4. Surveillance for new cases It will be important to
quickly and efficiently diagnose new cases to ensure that the ring
vaccination program (below) will quickly control the outbreak.
5. Containment Activities that would include:
a. Contact and contact of contact tracing -
Identification of contacts of smallpox cases (contact with cases beginning
with the initial symptoms (fever)) and household contacts of these
contacts will need to be identified, vaccinated and isolated if they
develop illness. Contacts of cases should be vaccinated as soon as
possible to maximize the effectiveness of post exposure vaccination and
minimize the number of new cases. (With a highly suspicious clinical case
of smallpox this can be done while diagnostic confirmation is being done).
It will also be important to track patient movement (where they have been)
after onset of symptoms and identify all possible contacts of the case.

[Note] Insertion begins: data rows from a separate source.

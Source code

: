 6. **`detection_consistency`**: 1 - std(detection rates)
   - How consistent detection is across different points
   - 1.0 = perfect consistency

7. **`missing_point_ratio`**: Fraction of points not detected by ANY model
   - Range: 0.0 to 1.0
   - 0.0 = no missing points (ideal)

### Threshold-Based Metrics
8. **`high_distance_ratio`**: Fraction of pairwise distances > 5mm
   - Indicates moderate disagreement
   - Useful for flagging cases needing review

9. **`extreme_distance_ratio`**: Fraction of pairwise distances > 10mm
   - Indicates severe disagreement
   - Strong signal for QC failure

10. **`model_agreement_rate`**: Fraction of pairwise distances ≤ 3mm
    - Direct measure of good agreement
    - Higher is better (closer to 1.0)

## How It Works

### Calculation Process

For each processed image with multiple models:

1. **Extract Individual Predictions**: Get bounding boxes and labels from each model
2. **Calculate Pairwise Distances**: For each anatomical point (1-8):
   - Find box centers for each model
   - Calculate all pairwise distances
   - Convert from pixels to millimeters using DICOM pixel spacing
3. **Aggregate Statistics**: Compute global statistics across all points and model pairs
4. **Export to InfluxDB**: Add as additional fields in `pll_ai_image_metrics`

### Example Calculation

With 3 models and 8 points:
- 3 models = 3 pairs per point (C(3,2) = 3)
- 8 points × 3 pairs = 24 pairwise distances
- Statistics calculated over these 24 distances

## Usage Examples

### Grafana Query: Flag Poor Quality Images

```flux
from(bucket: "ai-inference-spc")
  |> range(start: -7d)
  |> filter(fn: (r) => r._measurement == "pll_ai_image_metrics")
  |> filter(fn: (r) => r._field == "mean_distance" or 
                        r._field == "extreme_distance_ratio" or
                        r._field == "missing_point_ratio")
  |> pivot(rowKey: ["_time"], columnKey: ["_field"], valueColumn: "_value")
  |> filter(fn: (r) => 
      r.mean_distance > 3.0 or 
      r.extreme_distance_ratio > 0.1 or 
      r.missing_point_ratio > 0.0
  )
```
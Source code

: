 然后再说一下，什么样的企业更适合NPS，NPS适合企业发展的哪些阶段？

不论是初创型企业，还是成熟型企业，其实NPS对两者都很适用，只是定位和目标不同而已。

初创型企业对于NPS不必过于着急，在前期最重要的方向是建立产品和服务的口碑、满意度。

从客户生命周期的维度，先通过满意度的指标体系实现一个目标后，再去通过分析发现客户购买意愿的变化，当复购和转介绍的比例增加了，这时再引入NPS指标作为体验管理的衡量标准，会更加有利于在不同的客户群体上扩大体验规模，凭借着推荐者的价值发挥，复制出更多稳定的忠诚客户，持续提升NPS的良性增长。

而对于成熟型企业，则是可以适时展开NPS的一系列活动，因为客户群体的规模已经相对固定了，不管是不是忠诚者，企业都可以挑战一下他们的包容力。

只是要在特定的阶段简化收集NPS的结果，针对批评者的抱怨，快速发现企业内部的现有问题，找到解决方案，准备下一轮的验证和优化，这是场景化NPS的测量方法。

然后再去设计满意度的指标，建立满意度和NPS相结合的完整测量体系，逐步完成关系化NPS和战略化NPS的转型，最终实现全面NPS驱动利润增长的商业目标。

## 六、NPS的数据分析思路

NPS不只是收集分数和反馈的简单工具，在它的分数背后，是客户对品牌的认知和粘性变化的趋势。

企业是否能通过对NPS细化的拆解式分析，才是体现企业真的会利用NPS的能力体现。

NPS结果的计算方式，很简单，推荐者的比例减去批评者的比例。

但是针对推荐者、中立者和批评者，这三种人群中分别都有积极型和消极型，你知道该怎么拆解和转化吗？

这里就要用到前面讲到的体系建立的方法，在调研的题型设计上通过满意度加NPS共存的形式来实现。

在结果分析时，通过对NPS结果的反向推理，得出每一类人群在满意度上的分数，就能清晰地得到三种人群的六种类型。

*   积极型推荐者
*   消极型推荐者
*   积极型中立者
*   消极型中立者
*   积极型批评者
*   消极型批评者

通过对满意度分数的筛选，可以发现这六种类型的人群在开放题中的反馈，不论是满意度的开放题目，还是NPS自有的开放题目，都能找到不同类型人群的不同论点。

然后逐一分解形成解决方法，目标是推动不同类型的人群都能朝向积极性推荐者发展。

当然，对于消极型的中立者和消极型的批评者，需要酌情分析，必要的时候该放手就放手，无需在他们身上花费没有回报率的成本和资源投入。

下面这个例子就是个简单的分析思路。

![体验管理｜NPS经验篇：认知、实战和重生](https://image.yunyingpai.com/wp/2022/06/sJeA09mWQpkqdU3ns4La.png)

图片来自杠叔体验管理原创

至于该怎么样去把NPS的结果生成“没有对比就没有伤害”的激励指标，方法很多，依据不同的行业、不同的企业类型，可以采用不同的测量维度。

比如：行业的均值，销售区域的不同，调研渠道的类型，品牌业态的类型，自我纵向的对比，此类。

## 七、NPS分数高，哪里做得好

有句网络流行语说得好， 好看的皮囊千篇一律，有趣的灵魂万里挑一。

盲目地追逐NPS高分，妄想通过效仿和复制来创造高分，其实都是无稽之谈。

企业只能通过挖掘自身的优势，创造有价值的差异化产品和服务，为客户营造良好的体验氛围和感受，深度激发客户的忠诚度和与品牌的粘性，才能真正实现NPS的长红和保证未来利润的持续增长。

b. Vaccination and monitoring of contacts Post exposure
vaccination may prevent or ameliorate disease and vaccination may protect
from additional exposures from other contacts that develop smallpox.
Contacts are monitored for illness to ensure that they can be isolated to
prevent transmission to others and given appropriate medical care, if they
develop smallpox.
c. Community vaccination It may be necessary to
vaccinate all persons in exposed communities in addition to contacts and
household contacts of contacts.
6. Epidemiologic investigation - Any potential linkages
between the patients (review travel history for 2-3 weeks prior to symptom
onset) must be identified to determine if there is a common source for
exposure and to determine if any additional persons may have been exposed to
initial source (so they can be traced and evaluated for illness or watched
for illness onset - if ill, isolate and vaccinate their contacts (identify
contacts similar to above), if not already ill, and to ensure that all who
need to be included in the ring vaccination program are included.
7. Large Scale vaccination - A decision may be made by
public health officials and/or political leaders to offer vaccine to all
persons within the city, county or state. Although smallpox vaccine is not
currently licensed, plans should be developed with the assumption that the
vaccine will have been licensed by the time a smallpox event occurs or that
emergency provisions will be enacted so that smallpox vaccine can be
administered without adherence to an investigational new drug protocol.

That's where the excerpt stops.